Residential and commercial property owners in Pittsfield, Massachusetts will see their taxes increase come next year.
The city council approved a rate shift that, compared to 2013, puts more burden on residential property owners in order to raise the $70.3 million needed in taxes to support the 2014 fiscal budget approved in June. The average resident will see his or her annual bill increase by $83 while the average business owner’s contribution to the city will jump $289. The council’s 8 to 3 vote increases the residential rate by 2.8 percent and the commercial rate by 1.65 percent. Dan Colello voiced his displeasure with the decision to increase the burden on the city’s residents.
“There’s no debate going on, on how to find and cut costs,” Colello said. “If you justify to me that you tried everything you could and you reduced all your spending the best you could and you still got to raise my taxes, I can accept that as an adult.”
Overall, the city’s levy from taxpayers increased 2.59 percent from fiscal 2013, an amount equally $1.78 million. To raise that money, Mayor Dan Bianchi proposed a lesser burden on the residents than what was approved, with a shift of 1.682 towards the commercial side. Instead, the council approved an amendment by a 6-5 vote from Councilor Barry Clairmont of a shift of 1.672. Jeffrey Cook serves on the board of directors for the Berkshire Chamber of Commerce. He says the city needs to make itself more conducive for businesses to come and stay in Pittsfield, a city that currently has the eighth highest commercial tax rate in the state.
“I see some progress but I’ve really been trying to get the city council to understand that right now we have national companies that have choices and they make their choices out of Berkshire County because energy cost twice what it costs in the Southeast and we have these tax burdens that they just simply can’t understand,” said Cook.
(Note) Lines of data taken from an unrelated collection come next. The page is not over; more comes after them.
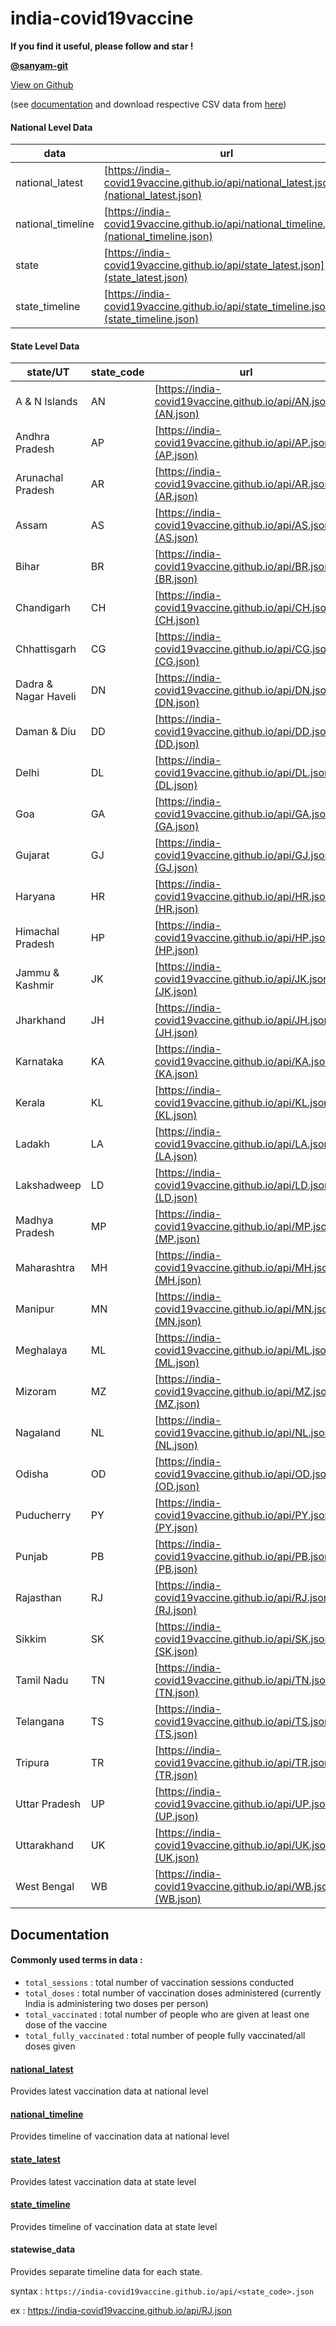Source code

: # india-covid19vaccine

**If you find it useful, please follow and star !**

**[@sanyam-git](https://github.com/sanyam-git)**

[View on Github](https://github.com/india-covid19vaccine/india-covid19vaccine.github.io)  

(see [documentation](#documentation) and download respective CSV data from [here](https://india-covid19vaccine.github.io/csv/))

#### National Level Data
|data|url|
|--|--|
|national_latest|[https://india-covid19vaccine.github.io/api/national_latest.json](national_latest.json)|
|national_timeline|[https://india-covid19vaccine.github.io/api/national_timeline.json](national_timeline.json)|
|state|[https://india-covid19vaccine.github.io/api/state_latest.json](state_latest.json)|
|state_timeline|[https://india-covid19vaccine.github.io/api/state_timeline.json](state_timeline.json)|

#### State Level Data
|state/UT|state_code|url|
|--|--|--|
| A & N Islands        | AN         | [https://india-covid19vaccine.github.io/api/AN.json](AN.json) |
| Andhra Pradesh       | AP         | [https://india-covid19vaccine.github.io/api/AP.json](AP.json) |
| Arunachal Pradesh    | AR         | [https://india-covid19vaccine.github.io/api/AR.json](AR.json) |
| Assam                | AS         | [https://india-covid19vaccine.github.io/api/AS.json](AS.json) |
| Bihar                | BR         | [https://india-covid19vaccine.github.io/api/BR.json](BR.json) |
| Chandigarh           | CH         | [https://india-covid19vaccine.github.io/api/CH.json](CH.json) |
| Chhattisgarh         | CG         | [https://india-covid19vaccine.github.io/api/CG.json](CG.json) |
| Dadra & Nagar Haveli | DN         | [https://india-covid19vaccine.github.io/api/DN.json](DN.json) |
| Daman & Diu          | DD         | [https://india-covid19vaccine.github.io/api/DD.json](DD.json) |
| Delhi                | DL         | [https://india-covid19vaccine.github.io/api/DL.json](DL.json) |
| Goa                  | GA         | [https://india-covid19vaccine.github.io/api/GA.json](GA.json) |
| Gujarat              | GJ         | [https://india-covid19vaccine.github.io/api/GJ.json](GJ.json) |
| Haryana              | HR         | [https://india-covid19vaccine.github.io/api/HR.json](HR.json) |
| Himachal Pradesh     | HP         | [https://india-covid19vaccine.github.io/api/HP.json](HP.json) |
| Jammu & Kashmir      | JK         | [https://india-covid19vaccine.github.io/api/JK.json](JK.json) |
| Jharkhand            | JH         | [https://india-covid19vaccine.github.io/api/JH.json](JH.json) |
| Karnataka            | KA         | [https://india-covid19vaccine.github.io/api/KA.json](KA.json) |
| Kerala               | KL         | [https://india-covid19vaccine.github.io/api/KL.json](KL.json) |
| Ladakh               | LA         | [https://india-covid19vaccine.github.io/api/LA.json](LA.json) |
| Lakshadweep          | LD         | [https://india-covid19vaccine.github.io/api/LD.json](LD.json) |
| Madhya Pradesh       | MP         | [https://india-covid19vaccine.github.io/api/MP.json](MP.json) |
| Maharashtra          | MH         | [https://india-covid19vaccine.github.io/api/MH.json](MH.json) |
| Manipur              | MN         | [https://india-covid19vaccine.github.io/api/MN.json](MN.json) |
| Meghalaya            | ML         | [https://india-covid19vaccine.github.io/api/ML.json](ML.json) |
| Mizoram              | MZ         | [https://india-covid19vaccine.github.io/api/MZ.json](MZ.json) |
| Nagaland             | NL         | [https://india-covid19vaccine.github.io/api/NL.json](NL.json) |
| Odisha               | OD         | [https://india-covid19vaccine.github.io/api/OD.json](OD.json) |
| Puducherry           | PY         | [https://india-covid19vaccine.github.io/api/PY.json](PY.json) |
| Punjab               | PB         | [https://india-covid19vaccine.github.io/api/PB.json](PB.json) |
| Rajasthan            | RJ         | [https://india-covid19vaccine.github.io/api/RJ.json](RJ.json) |
| Sikkim               | SK         | [https://india-covid19vaccine.github.io/api/SK.json](SK.json) |
| Tamil Nadu           | TN         | [https://india-covid19vaccine.github.io/api/TN.json](TN.json) |
| Telangana            | TS         | [https://india-covid19vaccine.github.io/api/TS.json](TS.json) |
| Tripura              | TR         | [https://india-covid19vaccine.github.io/api/TR.json](TR.json) |
| Uttar Pradesh        | UP         | [https://india-covid19vaccine.github.io/api/UP.json](UP.json) |
| Uttarakhand          | UK         | [https://india-covid19vaccine.github.io/api/UK.json](UK.json) |
| West Bengal          | WB         | [https://india-covid19vaccine.github.io/api/WB.json](WB.json) |


## Documentation
#### Commonly used terms in data :
- `total_sessions` : total number of vaccination sessions conducted
- `total_doses` : total number of vaccination doses administered (currently India is administering two doses per person)
- `total_vaccinated` : total number of people who are given at least one dose of the vaccine
- `total_fully_vaccinated` : total number of people fully vaccinated/all doses given

#### [national_latest](national_latest.json)
Provides latest vaccination data at national level

#### [national_timeline](national_timeline.json)
Provides timeline of vaccination data at national level

#### [state_latest](state_latest.json)
Provides latest vaccination data at state level

#### [state_timeline](state_timeline.json)
Provides timeline of vaccination data at state level

#### statewise_data
Provides separate timeline data for each state.

syntax : `https://india-covid19vaccine.github.io/api/<state_code>.json`

ex :  https://india-covid19vaccine.github.io/api/RJ.json
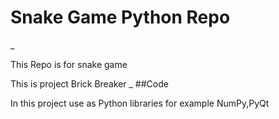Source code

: # Snake Game Python Repo
_
<p>This Repo is for snake game</p>
This is project Brick Breaker
_
##Code

In this project use as Python libraries for example NumPy,PyQt
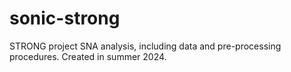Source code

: # sonic-strong
STRONG project SNA analysis, including data and pre-processing procedures. Created in summer 2024. 
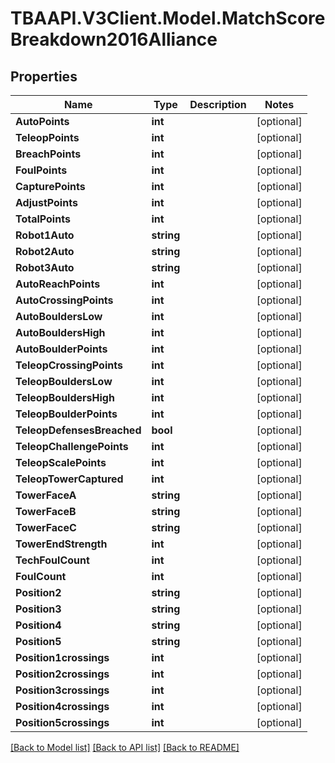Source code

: 
# TBAAPI.V3Client.Model.MatchScoreBreakdown2016Alliance

## Properties

Name | Type | Description | Notes
------------ | ------------- | ------------- | -------------
**AutoPoints** | **int** |  | [optional] 
**TeleopPoints** | **int** |  | [optional] 
**BreachPoints** | **int** |  | [optional] 
**FoulPoints** | **int** |  | [optional] 
**CapturePoints** | **int** |  | [optional] 
**AdjustPoints** | **int** |  | [optional] 
**TotalPoints** | **int** |  | [optional] 
**Robot1Auto** | **string** |  | [optional] 
**Robot2Auto** | **string** |  | [optional] 
**Robot3Auto** | **string** |  | [optional] 
**AutoReachPoints** | **int** |  | [optional] 
**AutoCrossingPoints** | **int** |  | [optional] 
**AutoBouldersLow** | **int** |  | [optional] 
**AutoBouldersHigh** | **int** |  | [optional] 
**AutoBoulderPoints** | **int** |  | [optional] 
**TeleopCrossingPoints** | **int** |  | [optional] 
**TeleopBouldersLow** | **int** |  | [optional] 
**TeleopBouldersHigh** | **int** |  | [optional] 
**TeleopBoulderPoints** | **int** |  | [optional] 
**TeleopDefensesBreached** | **bool** |  | [optional] 
**TeleopChallengePoints** | **int** |  | [optional] 
**TeleopScalePoints** | **int** |  | [optional] 
**TeleopTowerCaptured** | **int** |  | [optional] 
**TowerFaceA** | **string** |  | [optional] 
**TowerFaceB** | **string** |  | [optional] 
**TowerFaceC** | **string** |  | [optional] 
**TowerEndStrength** | **int** |  | [optional] 
**TechFoulCount** | **int** |  | [optional] 
**FoulCount** | **int** |  | [optional] 
**Position2** | **string** |  | [optional] 
**Position3** | **string** |  | [optional] 
**Position4** | **string** |  | [optional] 
**Position5** | **string** |  | [optional] 
**Position1crossings** | **int** |  | [optional] 
**Position2crossings** | **int** |  | [optional] 
**Position3crossings** | **int** |  | [optional] 
**Position4crossings** | **int** |  | [optional] 
**Position5crossings** | **int** |  | [optional] 

[[Back to Model list]](../README.md#documentation-for-models)
[[Back to API list]](../README.md#documentation-for-api-endpoints)
[[Back to README]](../README.md)

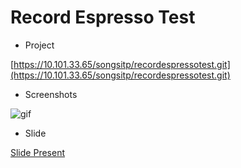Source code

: # Record Espresso Test

- Project

[https://10.101.33.65/songsitp/recordespressotest.git](https://10.101.33.65/songsitp/recordespressotest.git)

- Screenshots

![gif](screenshots/demo.gif)

- Slide

[Slide Present](https://docs.google.com/presentation/d/18RBf9exJaRhZoHJvVG-ttPS4ViU6wjIY3cjnk_dpyGA/edit?usp=sharing)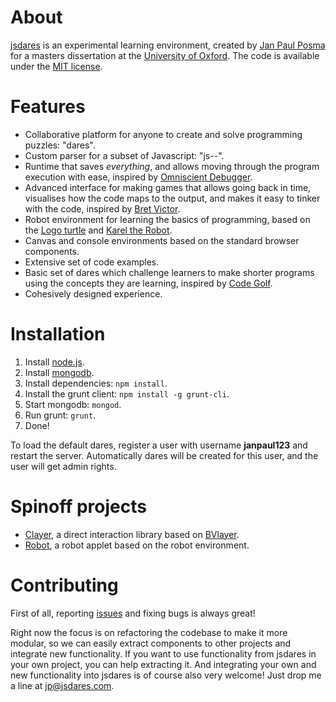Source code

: # About
[jsdares](http://www.jsdares.com) is an experimental learning environment, created by [Jan Paul Posma](http://www.janpaulposma.nl) for a masters dissertation at the [University of Oxford](http://www.cs.ox.ac.uk). The code is available under the [MIT license](http://opensource.org/licenses/MIT).

# Features
- Collaborative platform for anyone to create and solve programming puzzles: "dares".
- Custom parser for a subset of Javascript: "js--".
- Runtime that saves *everything*, and allows moving through the program execution with ease, inspired by [Omniscient Debugger](http://www.lambdacs.com/debugger/).
- Advanced interface for making games that allows going back in time, visualises how the code maps to the output, and makes it easy to tinker with the code, inspired by [Bret Victor](http://www.worrydream.com).
- Robot environment for learning the basics of programming, based on the [Logo turtle](http://el.media.mit.edu/logo-foundation) and [Karel the Robot](http://karel.sourceforge.net).
- Canvas and console environments based on the standard browser components.
- Extensive set of code examples.
- Basic set of dares which challenge learners to make shorter programs using the concepts they are learning, inspired by [Code Golf](http://codegolf.com/).
- Cohesively designed experience.

# Installation
1. Install [node.js](http://nodejs.org).
2. Install [mongodb](http://www.mongodb.org).
3. Install dependencies: `npm install`.
4. Install the grunt client: `npm install -g grunt-cli`.
5. Start mongodb: `mongod`.
6. Run grunt: `grunt`.
7. Done!

To load the default dares, register a user with username **janpaul123** and restart the server. Automatically dares will be created for this user, and the user will get admin rights.

# Spinoff projects
- [Clayer](https://github.com/janpaul123/clayer), a direct interaction library based on [BVlayer](http://worrydream.com/Home2011/Script/LayerScript/).
- [Robot](https://github.com/janpaul123/robot), a robot applet based on the robot environment.

# Contributing
First of all, reporting [issues](https://github.com/janpaul123/jsdares/issues) and fixing bugs is always great!

Right now the focus is on refactoring the codebase to make it more modular, so we can easily extract components to other projects and integrate new functionality. If you want to use functionality from jsdares in your own project, you can help extracting it. And integrating your own and new functionality into jsdares is of course also very welcome! Just drop me a line at <jp@jsdares.com>.
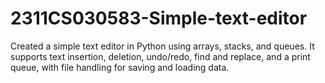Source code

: # 2311CS030583-Simple-text-editor
Created a simple text editor in Python using arrays, stacks, and queues. It supports text insertion, deletion, undo/redo, find and replace, and a print queue, with file handling for saving and loading data.
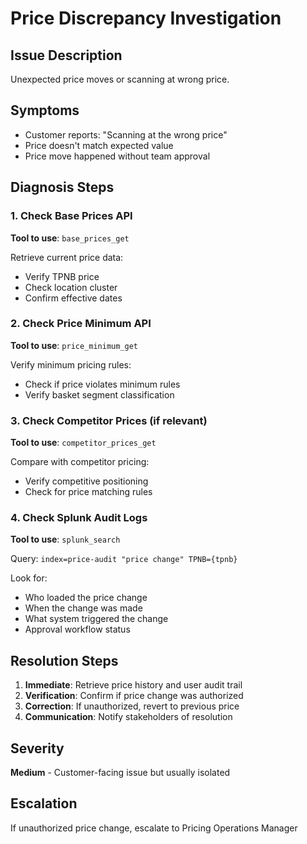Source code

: # Price Discrepancy Investigation

## Issue Description
Unexpected price moves or scanning at wrong price.

## Symptoms
- Customer reports: "Scanning at the wrong price"
- Price doesn't match expected value
- Price move happened without team approval

## Diagnosis Steps

### 1. Check Base Prices API
**Tool to use**: `base_prices_get`

Retrieve current price data:
- Verify TPNB price
- Check location cluster
- Confirm effective dates

### 2. Check Price Minimum API
**Tool to use**: `price_minimum_get`

Verify minimum pricing rules:
- Check if price violates minimum rules
- Verify basket segment classification

### 3. Check Competitor Prices (if relevant)
**Tool to use**: `competitor_prices_get`

Compare with competitor pricing:
- Verify competitive positioning
- Check for price matching rules

### 4. Check Splunk Audit Logs
**Tool to use**: `splunk_search`

Query: `index=price-audit "price change" TPNB={tpnb}`

Look for:
- Who loaded the price change
- When the change was made
- What system triggered the change
- Approval workflow status

## Resolution Steps

1. **Immediate**: Retrieve price history and user audit trail
2. **Verification**: Confirm if price change was authorized
3. **Correction**: If unauthorized, revert to previous price
4. **Communication**: Notify stakeholders of resolution

## Severity
**Medium** - Customer-facing issue but usually isolated

## Escalation
If unauthorized price change, escalate to Pricing Operations Manager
Mayor Bianchi adds the city’s assessed value of commercial properties is among the lowest in the state, which keeps business owners’ taxes down compared to the rest of the commonwealth. Council Kevin Morandi voted against the approved rate split. He agrees the city needs to attract more businesses, but keep its residents in mind.
"I have to do what I feel is best for the city and to keep our residents in their homes,” Morandi said. “Tonight, there was some talk about we are making a shift and it’s only going to be a little more on the residential property owners. However, it’s just not about tonight. It’s about the water and sewer rates going up. It’s about the cost of living going up. We have an elderly population in Pittsfield and those seniors have such a hard time to try to make ends meet.”
Councilor John Krol voted in favor of the approved rate after his proposal of an even more drastic shift toward the residential side was shot down. He says Pittsfield has to be more business-friendly because city residents need to have jobs in order to pay their taxes. Residential owners contribute 64 percent of the tax levy raised, which has remained about the same for the past five years. Many of the councilors also admitted they need to do a better job of looking at how the city can cut costs and be more efficient when combing over the budget in June. Meanwhile, Councilor Clairmont filed a petition to have the Finance Committee hire an accountant to conduct an annual audit of the city’s books. The council referred the petition to the Subcommittee on Ordinances and Rules.